What needs to be done:
Within the data below, find the string "credentials" and return each line where it occurs.

Collected data:
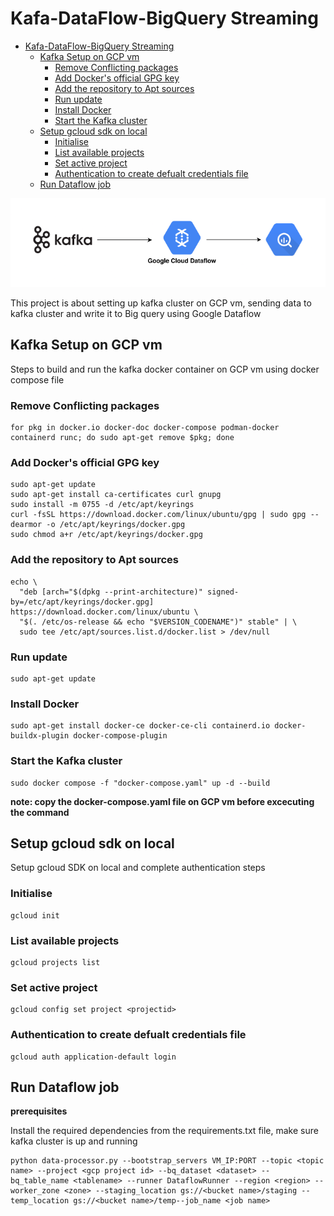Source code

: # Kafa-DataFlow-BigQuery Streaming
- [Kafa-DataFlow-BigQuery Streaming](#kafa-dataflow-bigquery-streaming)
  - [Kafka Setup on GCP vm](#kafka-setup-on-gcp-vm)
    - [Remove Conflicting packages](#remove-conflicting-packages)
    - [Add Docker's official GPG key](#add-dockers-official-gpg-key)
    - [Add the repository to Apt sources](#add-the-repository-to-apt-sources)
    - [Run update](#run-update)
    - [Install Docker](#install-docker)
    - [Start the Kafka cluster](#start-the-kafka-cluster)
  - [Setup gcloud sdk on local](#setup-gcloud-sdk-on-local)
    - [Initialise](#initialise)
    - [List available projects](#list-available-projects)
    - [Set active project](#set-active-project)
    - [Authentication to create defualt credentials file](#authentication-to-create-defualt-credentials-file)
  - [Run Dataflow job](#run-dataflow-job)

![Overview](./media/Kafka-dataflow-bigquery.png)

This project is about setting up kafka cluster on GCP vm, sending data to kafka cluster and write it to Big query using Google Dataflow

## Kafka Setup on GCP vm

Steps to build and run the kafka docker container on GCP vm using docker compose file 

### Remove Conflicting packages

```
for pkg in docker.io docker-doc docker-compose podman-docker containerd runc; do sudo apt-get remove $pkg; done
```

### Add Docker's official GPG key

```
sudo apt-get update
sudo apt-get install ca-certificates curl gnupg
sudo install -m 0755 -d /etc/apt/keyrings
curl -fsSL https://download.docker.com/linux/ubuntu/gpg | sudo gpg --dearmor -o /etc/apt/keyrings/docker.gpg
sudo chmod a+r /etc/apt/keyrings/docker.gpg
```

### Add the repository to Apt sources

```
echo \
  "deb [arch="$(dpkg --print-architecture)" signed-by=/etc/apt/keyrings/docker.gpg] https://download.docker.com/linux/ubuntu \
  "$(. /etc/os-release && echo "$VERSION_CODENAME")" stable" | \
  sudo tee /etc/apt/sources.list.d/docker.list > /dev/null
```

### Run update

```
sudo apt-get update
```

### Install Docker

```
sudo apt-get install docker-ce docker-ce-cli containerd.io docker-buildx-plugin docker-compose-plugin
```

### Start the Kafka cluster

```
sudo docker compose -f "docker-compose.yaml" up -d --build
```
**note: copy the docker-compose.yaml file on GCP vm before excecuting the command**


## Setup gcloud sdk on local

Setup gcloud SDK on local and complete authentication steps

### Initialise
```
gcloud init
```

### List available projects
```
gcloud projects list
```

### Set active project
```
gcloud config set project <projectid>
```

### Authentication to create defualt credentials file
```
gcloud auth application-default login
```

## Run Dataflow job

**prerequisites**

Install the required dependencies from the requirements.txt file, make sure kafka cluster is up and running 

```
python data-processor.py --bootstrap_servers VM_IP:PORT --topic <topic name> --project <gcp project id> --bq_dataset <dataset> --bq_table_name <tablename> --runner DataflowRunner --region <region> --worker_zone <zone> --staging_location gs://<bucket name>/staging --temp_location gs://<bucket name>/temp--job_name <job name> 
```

Response to the exercise:
    - [Authentication to create defualt credentials file](#authentication-to-create-defualt-credentials-file)
### Authentication to create defualt credentials file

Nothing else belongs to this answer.